Stripe began retrying: 30 seconds, 1 minute, 5 minutes, 10 minutes. Then Twilio began retrying. Then GitHub. Then your payment processor, your CRM sync, your fraud detection service. Each provider has its own retry schedule, its own backoff curve, its own idea of how hard to hammer your endpoint.

By 3 AM, the migration finishes and your target comes back up. You have 12 providers, 50 customer events each, and up to 5 retry attempts queued per event. That's 3,000 inbound requests hitting your target in the first 90 seconds after recovery — before your connection pool has stabilized, before your caches are warm, before your DB read replicas have caught up.

The retries are making your outage worse. Your target comes up, immediately buckles under the retry storm, and goes back down. You've turned a 40-minute maintenance window into a 4-hour incident.

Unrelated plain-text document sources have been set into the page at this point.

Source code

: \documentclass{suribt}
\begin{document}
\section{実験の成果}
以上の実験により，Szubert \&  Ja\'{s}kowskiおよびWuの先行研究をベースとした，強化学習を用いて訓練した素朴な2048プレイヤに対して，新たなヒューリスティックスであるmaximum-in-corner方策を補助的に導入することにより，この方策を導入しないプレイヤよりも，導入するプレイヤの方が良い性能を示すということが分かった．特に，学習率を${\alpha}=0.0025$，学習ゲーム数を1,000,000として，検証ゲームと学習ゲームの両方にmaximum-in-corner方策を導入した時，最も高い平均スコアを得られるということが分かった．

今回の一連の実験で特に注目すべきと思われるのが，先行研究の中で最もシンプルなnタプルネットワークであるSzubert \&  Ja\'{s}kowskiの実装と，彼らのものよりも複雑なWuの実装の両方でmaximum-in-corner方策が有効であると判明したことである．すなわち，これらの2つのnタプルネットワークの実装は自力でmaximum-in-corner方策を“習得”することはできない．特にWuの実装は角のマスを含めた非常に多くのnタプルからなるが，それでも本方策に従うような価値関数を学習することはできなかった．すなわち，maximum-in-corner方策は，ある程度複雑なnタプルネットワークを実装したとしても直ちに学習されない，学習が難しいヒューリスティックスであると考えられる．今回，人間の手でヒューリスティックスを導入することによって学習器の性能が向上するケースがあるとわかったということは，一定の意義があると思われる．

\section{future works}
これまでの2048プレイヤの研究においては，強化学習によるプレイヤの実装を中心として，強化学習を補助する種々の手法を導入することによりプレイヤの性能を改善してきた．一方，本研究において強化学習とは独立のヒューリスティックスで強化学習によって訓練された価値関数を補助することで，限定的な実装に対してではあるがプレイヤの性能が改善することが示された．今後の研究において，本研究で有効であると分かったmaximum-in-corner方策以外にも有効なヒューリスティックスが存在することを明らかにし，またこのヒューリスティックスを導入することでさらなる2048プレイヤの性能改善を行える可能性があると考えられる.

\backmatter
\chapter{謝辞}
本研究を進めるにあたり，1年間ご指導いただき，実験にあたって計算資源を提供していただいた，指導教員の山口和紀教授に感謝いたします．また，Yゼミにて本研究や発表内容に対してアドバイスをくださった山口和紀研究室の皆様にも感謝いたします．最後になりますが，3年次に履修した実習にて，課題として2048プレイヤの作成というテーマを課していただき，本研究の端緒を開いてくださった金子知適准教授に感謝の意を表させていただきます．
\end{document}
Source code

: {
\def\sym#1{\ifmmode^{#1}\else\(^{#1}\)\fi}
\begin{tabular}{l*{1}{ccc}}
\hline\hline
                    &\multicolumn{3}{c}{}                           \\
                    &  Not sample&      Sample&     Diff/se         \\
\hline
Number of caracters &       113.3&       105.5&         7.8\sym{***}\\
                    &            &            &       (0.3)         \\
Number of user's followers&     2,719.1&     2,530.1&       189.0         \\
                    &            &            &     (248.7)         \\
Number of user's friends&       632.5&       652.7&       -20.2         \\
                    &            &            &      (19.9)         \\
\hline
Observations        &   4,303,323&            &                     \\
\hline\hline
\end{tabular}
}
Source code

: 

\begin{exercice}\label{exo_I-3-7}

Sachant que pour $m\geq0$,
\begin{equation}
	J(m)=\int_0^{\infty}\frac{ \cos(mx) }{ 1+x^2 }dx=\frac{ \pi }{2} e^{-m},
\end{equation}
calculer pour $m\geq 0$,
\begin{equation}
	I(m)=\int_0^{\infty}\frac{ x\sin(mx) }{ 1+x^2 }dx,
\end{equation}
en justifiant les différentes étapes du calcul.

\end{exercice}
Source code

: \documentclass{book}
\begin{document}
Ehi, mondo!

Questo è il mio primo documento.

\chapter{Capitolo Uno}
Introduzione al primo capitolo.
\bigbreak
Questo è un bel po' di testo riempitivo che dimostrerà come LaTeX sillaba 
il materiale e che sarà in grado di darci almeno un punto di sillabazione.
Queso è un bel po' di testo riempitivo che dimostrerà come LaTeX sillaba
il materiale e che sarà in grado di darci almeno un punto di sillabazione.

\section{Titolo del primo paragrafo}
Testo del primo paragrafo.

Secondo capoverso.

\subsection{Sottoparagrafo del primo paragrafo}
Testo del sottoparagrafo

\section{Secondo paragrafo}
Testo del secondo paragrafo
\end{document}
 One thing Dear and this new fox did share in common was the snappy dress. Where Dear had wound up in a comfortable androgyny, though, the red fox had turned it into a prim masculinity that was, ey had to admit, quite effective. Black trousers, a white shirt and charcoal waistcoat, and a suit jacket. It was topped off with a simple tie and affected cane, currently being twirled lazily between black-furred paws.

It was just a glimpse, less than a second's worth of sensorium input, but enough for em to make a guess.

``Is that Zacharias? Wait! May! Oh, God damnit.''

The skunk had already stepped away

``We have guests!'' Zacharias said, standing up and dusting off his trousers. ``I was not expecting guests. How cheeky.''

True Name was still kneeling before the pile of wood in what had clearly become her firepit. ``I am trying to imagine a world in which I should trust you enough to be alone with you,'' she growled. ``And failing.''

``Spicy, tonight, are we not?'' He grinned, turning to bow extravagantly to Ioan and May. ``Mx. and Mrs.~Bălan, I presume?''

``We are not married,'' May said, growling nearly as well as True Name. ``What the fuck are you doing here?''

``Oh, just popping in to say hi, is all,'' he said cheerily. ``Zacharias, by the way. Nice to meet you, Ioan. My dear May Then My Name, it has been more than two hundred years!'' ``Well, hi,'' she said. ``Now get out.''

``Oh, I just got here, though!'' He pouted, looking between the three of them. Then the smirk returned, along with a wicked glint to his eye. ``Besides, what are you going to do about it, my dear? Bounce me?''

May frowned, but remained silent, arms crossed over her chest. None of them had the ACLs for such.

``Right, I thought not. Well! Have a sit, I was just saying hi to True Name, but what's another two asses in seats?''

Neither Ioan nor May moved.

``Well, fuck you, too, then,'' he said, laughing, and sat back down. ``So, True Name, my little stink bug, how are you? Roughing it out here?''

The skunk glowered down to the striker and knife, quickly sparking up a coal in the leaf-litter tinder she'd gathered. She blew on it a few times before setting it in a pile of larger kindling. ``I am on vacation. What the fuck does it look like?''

This is the webhook retry storm problem. It's predictable, it's common, and there's a structural fix. For what happens after the storm passes and you need to replay events safely, see the webhook outage recovery playbook.

How provider retry policies work

Every major webhook provider has a retry policy, but no two are the same. A Stripe outage window can generate active retries for the next 24 hours — long after your target has recovered. See Stripe webhook documentation for the full retry schedule, and the HTTP reference for status code behavior. The webhook debugging checklist covers how to identify retry-induced issues in your event logs.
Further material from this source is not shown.